__Exercise aim__.
If a picture appears in the records, leave it out and transcribe the rest exactly.
--- Data supplied ---
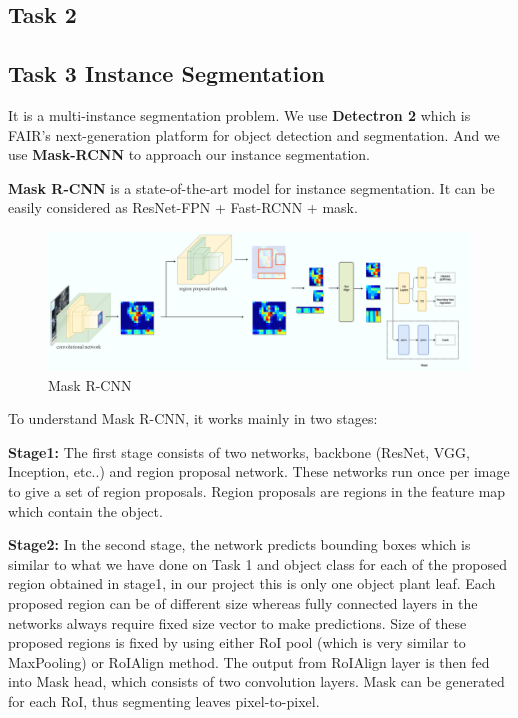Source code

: \documentclass[conference]{IEEEtran}
\begin{document}
\subsection{Task 2}

\subsection{Task 3 Instance Segmentation}

It is a multi-instance segmentation problem. We use \textbf{Detectron 2}\cite{wu2019detectron2} which is FAIR's next-generation platform for object detection and segmentation. And we use \textbf{Mask-RCNN}\cite{He_2017} to approach our instance segmentation.

\textbf{Mask R-CNN} is a state-of-the-art model for instance segmentation. It can be easily considered as ResNet-FPN + Fast-RCNN + mask.

\begin{figure}[h!]
\centering
\includegraphics[width=\linewidth]{img/maskrcnn.png}
\caption{Mask R-CNN}
\label{fig_mask-rcnn}
\end{figure}

To understand Mask R-CNN, it works mainly in two stages:

\textbf{Stage1:} The first stage consists of two networks, backbone (ResNet, VGG, Inception, etc..) and region proposal network. These networks run once per image to give a set of region proposals. Region proposals are regions in the feature map which contain the object.

\textbf{Stage2:} In the second stage, the network predicts bounding boxes which is similar to what we have done on Task 1 and object class for each of the proposed region obtained in stage1, in our project this is only one object plant leaf. 
Each proposed region can be of different size whereas fully connected layers in the networks always require fixed size vector to make predictions. Size of these proposed regions is fixed by using either RoI pool (which is very similar to MaxPooling) or RoIAlign method.
The output from RoIAlign layer is then fed into Mask head, which consists of two convolution layers. Mask can be generated for each RoI, thus segmenting leaves pixel-to-pixel.
\end{document}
---
__Exercise response__.
Source code

: \documentclass[conference]{IEEEtran}
\begin{document}
\subsection{Task 2}

\subsection{Task 3 Instance Segmentation}

It is a multi-instance segmentation problem. We use \textbf{Detectron 2}\cite{wu2019detectron2} which is FAIR's next-generation platform for object detection and segmentation. And we use \textbf{Mask-RCNN}\cite{He_2017} to approach our instance segmentation.

\textbf{Mask R-CNN} is a state-of-the-art model for instance segmentation. It can be easily considered as ResNet-FPN + Fast-RCNN + mask.

\begin{figure}[h!]
\centering
\includegraphics[width=\linewidth]{img/maskrcnn.png}
\caption{Mask R-CNN}
\label{fig_mask-rcnn}
\end{figure}

To understand Mask R-CNN, it works mainly in two stages:

\textbf{Stage1:} The first stage consists of two networks, backbone (ResNet, VGG, Inception, etc..) and region proposal network. These networks run once per image to give a set of region proposals. Region proposals are regions in the feature map which contain the object.

\textbf{Stage2:} In the second stage, the network predicts bounding boxes which is similar to what we have done on Task 1 and object class for each of the proposed region obtained in stage1, in our project this is only one object plant leaf. 
Each proposed region can be of different size whereas fully connected layers in the networks always require fixed size vector to make predictions. Size of these proposed regions is fixed by using either RoI pool (which is very similar to MaxPooling) or RoIAlign method.
The output from RoIAlign layer is then fed into Mask head, which consists of two convolution layers. Mask can be generated for each RoI, thus segmenting leaves pixel-to-pixel.
\end{document}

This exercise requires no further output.